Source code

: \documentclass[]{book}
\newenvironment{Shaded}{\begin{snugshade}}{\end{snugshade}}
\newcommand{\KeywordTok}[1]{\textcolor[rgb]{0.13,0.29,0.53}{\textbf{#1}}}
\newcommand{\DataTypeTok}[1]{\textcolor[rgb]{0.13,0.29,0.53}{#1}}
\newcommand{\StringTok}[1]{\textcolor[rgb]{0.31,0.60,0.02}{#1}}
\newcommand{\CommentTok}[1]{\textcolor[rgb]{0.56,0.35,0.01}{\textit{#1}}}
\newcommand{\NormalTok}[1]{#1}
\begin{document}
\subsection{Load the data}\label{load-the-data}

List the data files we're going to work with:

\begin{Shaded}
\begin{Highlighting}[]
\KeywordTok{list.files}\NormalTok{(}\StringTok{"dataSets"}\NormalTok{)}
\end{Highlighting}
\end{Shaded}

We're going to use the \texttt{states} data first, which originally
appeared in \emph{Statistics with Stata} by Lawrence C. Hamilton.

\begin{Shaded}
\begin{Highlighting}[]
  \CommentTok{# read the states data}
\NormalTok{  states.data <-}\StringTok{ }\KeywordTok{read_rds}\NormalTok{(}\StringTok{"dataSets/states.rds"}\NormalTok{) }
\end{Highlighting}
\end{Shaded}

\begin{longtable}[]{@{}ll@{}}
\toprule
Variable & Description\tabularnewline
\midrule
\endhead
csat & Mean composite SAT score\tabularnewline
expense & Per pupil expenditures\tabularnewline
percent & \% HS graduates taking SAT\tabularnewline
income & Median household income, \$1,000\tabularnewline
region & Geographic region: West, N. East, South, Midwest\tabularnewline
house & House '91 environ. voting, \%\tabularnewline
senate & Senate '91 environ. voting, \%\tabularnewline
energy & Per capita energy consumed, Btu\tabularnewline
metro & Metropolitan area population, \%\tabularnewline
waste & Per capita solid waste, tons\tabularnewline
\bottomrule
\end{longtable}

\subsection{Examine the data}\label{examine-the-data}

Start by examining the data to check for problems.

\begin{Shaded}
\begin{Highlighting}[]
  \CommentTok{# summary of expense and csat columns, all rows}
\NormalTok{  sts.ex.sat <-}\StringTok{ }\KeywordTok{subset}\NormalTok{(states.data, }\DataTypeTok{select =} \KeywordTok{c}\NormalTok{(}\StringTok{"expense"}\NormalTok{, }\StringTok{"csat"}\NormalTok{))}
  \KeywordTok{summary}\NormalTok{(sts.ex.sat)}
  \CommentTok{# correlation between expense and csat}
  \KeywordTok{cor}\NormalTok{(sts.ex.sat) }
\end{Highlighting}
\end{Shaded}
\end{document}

*Your task:* Go through the records and gather the lines that hold "summary".

*Exercise solution:*
  \CommentTok{# summary of expense and csat columns, all rows}
  \KeywordTok{summary}\NormalTok{(sts.ex.sat)}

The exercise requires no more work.